Top of INPUT DATA

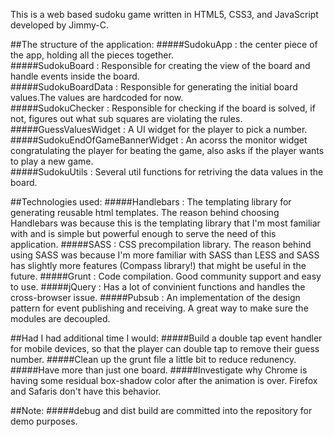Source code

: This is a web based sudoku game written in HTML5, CSS3, and JavaScript developed by Jimmy-C.

##The structure of the application:
#####SudokuApp : the center piece of the app, holding all the pieces together.  
#####SudokuBoard : Responsible for creating the view of the board and handle events inside the board.  
#####SudokuBoardData : Responsible for generating the initial board values.The values are hardcoded for now.  
#####SudokuChecker : Responsible for checking if the board is solved, if not, figures out what sub squares are violating the rules.  
#####GuessValuesWidget : A UI widget for the player to pick a number.  
#####SudokuEndOfGameBannerWidget : An acorss the monitor widget congratulating the player for beating the game, also asks if the player wants to play a new game.  
#####SudokuUtils : Several util functions for retriving the data values in the board.

##Technologies used:
#####Handlebars : The templating library for generating reusable html templates. The reason behind choosing Handlebars was because this is the templating library that I'm most familiar with and is simple but powerful enough to serve the need of this application.
#####SASS       : CSS precompilation library. The reason behind using SASS was because I'm more familiar with SASS than LESS and SASS has slightly more features (Compass library!) that might be useful in the future.
#####Grunt      : Code compilation. Good community support and easy to use.
#####jQuery     : Has a lot of convinient functions and handles the cross-browser issue.
#####Pubsub     : An implementation of the design pattern for event publishing and receiving. A great way to make sure the modules are decoupled.

##Had I had additional time I would:
#####Build a double tap event handler for mobile devices, so that the player can double tap to remove their guess number.
#####Clean up the grunt file a little bit to reduce redunency.
#####Have more than just one board.
#####Investigate why Chrome is having some residual box-shadow color after the animation is over. Firefox and Safaris don't have this behavior.

##Note:
#####debug and dist build are committed into the repository for demo purposes.
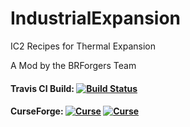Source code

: # IndustrialExpansion
IC2 Recipes for Thermal Expansion

A Mod by the BRForgers Team

#### Travis CI Build: [![Build Status](https://travis-ci.org/BRForgers/IndustrialExpansion-1.10.2.svg?branch=master)](https://travis-ci.org/BRForgers/IndustrialExpansion-1.10.2)
#### CurseForge: [![Curse](http://cf.way2muchnoise.eu/versions/238834_latest.svg)](https://mods.curse.com/mc-mods/minecraft/238834-industrial-expansion-te-addon) [![Curse](http://cf.way2muchnoise.eu/238834.svg)](https://mods.curse.com/mc-mods/minecraft/238834-industrial-expansion-te-addon)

Bottom of INPUT DATA

▶ _EXERCISE AIM_: Without any pictures, output exactly the lines from the start of the material through the line that contains "the cross-browser issue.", and only those.

▶ _YOUR SOLUTION_:
Source code

: This is a web based sudoku game written in HTML5, CSS3, and JavaScript developed by Jimmy-C.

##The structure of the application:
#####SudokuApp : the center piece of the app, holding all the pieces together.  
#####SudokuBoard : Responsible for creating the view of the board and handle events inside the board.  
#####SudokuBoardData : Responsible for generating the initial board values.The values are hardcoded for now.  
#####SudokuChecker : Responsible for checking if the board is solved, if not, figures out what sub squares are violating the rules.  
#####GuessValuesWidget : A UI widget for the player to pick a number.  
#####SudokuEndOfGameBannerWidget : An acorss the monitor widget congratulating the player for beating the game, also asks if the player wants to play a new game.  
#####SudokuUtils : Several util functions for retriving the data values in the board.

##Technologies used:
#####Handlebars : The templating library for generating reusable html templates. The reason behind choosing Handlebars was because this is the templating library that I'm most familiar with and is simple but powerful enough to serve the need of this application.
#####SASS       : CSS precompilation library. The reason behind using SASS was because I'm more familiar with SASS than LESS and SASS has slightly more features (Compass library!) that might be useful in the future.
#####Grunt      : Code compilation. Good community support and easy to use.
#####jQuery     : Has a lot of convinient functions and handles the cross-browser issue.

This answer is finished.